Il y a des scènes avec une grande émotion, inattendues dans un documentaire de ce genre. Comment est-ce venu ? Et avez-vous eu la tentation d’arrêter la caméra dans ces moments là ?
Les scènes d’émotion sont venues d’une manière naturelle et sans préparation. Je ne m’attendais pas à ce que le lien émotionnel soit encore aussi puissant pour certains. François Avril et Charles Berbérian parlent de Chaland comme s’il était mort depuis seulement quelques années. Ça en dit beaucoup sur l’impact d’un créateur. Je n’ai pas voulu bloquer ces moments là. Quand on est en train de filmer, on ne connait pas la valeur de ce que l’on filme. On n’est pas capable de choisir à cet instant là. C’est devant la table de montage qu’on peut faire les choix. Quand un instant d’émotion surgit, on est ému et à la fois gêné. D’emblée, je ne pensais pas mettre la séquence de François Avril dans le film, je ne suis pas un voyeur. Mais ce qui se jouait là était magnifique. Beaucoup plus puissant que des mots. Ça racontait une chose bouleversante. Il a côtoyé Chaland cinq ou six ans, il a maintenant 60 ans, et pourtant il est toujours ému. Bien sûr, il a fallu doser, arrêter au bon moment.
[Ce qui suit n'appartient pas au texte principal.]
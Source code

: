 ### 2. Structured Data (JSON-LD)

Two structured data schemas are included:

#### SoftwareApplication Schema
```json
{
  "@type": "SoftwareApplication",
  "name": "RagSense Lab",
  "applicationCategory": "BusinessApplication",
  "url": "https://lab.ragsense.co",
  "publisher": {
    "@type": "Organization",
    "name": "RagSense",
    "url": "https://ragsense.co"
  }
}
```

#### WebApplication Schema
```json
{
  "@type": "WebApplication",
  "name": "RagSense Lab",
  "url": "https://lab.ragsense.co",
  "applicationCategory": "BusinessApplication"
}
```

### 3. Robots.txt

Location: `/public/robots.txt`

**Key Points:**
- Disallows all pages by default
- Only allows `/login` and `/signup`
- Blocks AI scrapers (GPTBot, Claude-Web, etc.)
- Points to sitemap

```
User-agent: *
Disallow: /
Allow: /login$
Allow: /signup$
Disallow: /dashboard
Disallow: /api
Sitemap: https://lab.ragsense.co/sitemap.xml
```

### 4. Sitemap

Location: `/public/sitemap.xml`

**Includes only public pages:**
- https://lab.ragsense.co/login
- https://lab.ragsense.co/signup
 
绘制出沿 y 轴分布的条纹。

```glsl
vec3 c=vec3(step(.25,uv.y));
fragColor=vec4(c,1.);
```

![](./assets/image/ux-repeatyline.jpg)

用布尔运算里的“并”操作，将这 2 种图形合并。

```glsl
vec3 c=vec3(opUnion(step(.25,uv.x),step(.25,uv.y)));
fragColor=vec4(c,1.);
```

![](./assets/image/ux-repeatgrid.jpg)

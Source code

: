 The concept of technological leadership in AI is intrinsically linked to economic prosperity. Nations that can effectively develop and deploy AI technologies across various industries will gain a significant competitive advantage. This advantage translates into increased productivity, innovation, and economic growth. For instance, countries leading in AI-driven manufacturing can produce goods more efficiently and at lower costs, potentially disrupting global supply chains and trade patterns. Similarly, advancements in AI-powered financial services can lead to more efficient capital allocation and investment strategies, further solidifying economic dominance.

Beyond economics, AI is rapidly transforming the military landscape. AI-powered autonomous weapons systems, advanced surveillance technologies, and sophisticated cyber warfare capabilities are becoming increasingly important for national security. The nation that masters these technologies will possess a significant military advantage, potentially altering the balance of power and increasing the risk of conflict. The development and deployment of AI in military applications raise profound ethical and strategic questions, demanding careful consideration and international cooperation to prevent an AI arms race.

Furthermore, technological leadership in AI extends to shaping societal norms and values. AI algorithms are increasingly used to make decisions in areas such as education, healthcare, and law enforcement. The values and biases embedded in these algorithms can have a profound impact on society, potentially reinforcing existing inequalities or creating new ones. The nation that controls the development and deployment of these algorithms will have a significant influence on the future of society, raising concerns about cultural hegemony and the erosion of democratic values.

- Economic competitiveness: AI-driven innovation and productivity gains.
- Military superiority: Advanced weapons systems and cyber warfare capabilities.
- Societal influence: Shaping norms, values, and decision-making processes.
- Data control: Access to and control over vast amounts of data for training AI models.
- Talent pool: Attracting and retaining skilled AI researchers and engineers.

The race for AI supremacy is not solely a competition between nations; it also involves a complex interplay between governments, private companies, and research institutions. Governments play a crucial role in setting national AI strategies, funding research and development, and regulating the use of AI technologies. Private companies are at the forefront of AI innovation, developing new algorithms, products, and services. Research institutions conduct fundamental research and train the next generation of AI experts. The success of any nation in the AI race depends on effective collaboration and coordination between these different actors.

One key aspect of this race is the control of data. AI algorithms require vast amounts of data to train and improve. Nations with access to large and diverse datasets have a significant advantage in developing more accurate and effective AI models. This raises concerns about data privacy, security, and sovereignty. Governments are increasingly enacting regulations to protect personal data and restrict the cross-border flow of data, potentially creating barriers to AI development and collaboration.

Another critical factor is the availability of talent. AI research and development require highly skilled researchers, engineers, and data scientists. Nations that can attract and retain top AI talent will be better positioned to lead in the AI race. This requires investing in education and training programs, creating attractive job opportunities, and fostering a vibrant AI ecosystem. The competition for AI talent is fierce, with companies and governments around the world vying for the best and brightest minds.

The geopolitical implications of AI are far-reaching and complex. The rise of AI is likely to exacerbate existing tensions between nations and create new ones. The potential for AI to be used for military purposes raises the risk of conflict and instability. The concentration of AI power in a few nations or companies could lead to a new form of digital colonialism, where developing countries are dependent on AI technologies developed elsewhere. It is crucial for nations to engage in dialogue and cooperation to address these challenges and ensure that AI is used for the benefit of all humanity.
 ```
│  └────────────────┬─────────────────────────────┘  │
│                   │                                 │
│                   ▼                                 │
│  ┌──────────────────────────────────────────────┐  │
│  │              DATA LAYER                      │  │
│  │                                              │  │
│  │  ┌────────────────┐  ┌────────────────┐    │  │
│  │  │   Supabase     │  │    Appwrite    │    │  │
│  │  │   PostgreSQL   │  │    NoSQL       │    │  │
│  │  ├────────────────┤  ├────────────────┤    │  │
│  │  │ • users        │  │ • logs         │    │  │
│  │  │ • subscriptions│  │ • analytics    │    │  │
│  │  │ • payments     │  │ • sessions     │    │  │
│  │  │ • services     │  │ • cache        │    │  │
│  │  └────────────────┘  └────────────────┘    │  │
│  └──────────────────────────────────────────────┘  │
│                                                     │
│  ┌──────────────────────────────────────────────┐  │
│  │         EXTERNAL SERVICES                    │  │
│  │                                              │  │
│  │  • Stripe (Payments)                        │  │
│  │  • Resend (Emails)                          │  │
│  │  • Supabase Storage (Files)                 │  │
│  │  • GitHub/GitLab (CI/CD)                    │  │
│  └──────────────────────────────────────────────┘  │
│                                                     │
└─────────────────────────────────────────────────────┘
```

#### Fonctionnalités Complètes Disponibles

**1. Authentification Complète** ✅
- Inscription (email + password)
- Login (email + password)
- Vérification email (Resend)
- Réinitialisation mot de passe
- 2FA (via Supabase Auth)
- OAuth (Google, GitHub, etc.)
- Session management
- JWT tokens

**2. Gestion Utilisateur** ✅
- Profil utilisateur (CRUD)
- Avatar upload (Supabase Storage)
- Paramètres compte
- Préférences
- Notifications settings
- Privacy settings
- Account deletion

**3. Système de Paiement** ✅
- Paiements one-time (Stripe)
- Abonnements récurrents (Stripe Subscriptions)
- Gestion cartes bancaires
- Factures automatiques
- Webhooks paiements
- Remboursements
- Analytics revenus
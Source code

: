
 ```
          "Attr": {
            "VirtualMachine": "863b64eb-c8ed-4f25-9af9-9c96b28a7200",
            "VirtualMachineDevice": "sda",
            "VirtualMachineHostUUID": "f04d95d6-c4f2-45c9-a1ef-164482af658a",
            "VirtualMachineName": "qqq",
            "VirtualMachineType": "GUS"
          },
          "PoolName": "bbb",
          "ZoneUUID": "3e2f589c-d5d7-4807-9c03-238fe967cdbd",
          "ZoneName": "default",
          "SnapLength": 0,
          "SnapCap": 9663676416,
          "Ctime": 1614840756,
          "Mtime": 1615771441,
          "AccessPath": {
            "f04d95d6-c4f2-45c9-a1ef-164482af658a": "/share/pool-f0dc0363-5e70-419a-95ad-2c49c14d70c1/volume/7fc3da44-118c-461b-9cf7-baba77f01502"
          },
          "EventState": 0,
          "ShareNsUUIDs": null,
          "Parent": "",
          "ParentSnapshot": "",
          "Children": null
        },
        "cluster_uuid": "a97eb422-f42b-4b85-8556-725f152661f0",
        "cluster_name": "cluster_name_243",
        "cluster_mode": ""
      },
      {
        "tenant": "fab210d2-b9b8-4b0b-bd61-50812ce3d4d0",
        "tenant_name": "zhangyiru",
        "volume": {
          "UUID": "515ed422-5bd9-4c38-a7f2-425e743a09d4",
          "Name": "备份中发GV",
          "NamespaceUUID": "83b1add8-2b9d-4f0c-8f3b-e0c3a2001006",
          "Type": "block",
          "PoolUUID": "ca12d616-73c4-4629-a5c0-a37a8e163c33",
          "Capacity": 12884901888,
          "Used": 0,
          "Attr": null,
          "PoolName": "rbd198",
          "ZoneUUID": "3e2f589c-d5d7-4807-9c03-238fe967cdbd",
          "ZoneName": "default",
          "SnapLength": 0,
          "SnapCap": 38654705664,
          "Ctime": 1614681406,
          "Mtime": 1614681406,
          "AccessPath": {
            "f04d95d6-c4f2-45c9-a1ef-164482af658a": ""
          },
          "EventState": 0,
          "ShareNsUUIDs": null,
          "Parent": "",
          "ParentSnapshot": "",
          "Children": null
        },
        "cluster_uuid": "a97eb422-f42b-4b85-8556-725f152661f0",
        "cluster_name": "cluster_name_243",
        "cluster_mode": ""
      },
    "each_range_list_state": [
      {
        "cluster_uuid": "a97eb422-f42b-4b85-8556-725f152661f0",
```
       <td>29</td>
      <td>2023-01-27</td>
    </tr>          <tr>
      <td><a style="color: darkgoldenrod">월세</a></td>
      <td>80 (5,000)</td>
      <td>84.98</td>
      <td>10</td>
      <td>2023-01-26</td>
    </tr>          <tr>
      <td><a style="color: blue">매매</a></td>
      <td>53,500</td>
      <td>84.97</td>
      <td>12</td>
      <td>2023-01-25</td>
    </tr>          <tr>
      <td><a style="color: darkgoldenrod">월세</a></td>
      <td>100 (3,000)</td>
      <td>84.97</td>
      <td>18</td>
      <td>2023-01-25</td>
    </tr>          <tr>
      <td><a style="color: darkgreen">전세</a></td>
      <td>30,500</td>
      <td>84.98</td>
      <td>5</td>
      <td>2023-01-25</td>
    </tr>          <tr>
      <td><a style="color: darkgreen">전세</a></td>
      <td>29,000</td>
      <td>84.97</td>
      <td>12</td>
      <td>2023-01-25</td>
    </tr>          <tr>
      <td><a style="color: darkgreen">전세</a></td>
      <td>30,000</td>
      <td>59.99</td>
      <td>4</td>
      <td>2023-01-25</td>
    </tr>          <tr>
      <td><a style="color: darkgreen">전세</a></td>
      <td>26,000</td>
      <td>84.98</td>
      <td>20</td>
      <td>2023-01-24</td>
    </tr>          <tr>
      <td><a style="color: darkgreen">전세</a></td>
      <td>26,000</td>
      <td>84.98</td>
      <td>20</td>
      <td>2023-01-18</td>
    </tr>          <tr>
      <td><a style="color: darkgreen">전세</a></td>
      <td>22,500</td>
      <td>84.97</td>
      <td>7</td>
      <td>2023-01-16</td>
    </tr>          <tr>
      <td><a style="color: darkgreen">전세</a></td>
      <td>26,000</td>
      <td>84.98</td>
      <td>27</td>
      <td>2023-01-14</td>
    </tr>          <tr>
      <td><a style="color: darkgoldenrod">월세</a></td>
Quels sont vos projets en lien avec la bande dessinée ?
Je suis encore en phase de réflexion pour un prochain documentaire sur la bande dessinée. Je travaille en ce moment sur la partie filmée d’une pièce de théâtre, une pièce qui adapte Le Voyage de G. Mastorna, un film inachevé de Federico Fellini au théâtre du Vieux-Colombier. Ce n’est d’ailleurs pas si éloigné que ça de la bande dessinée car Milo Manara l’a adapté en 1992 en bande dessinée, avec le Maestro.
En ce qui concerne L’Enigme Chaland, le film sera projeté en ma présence pendant le festival Pulp, le 7 avril. Le DVD devrait sortir dans l’année.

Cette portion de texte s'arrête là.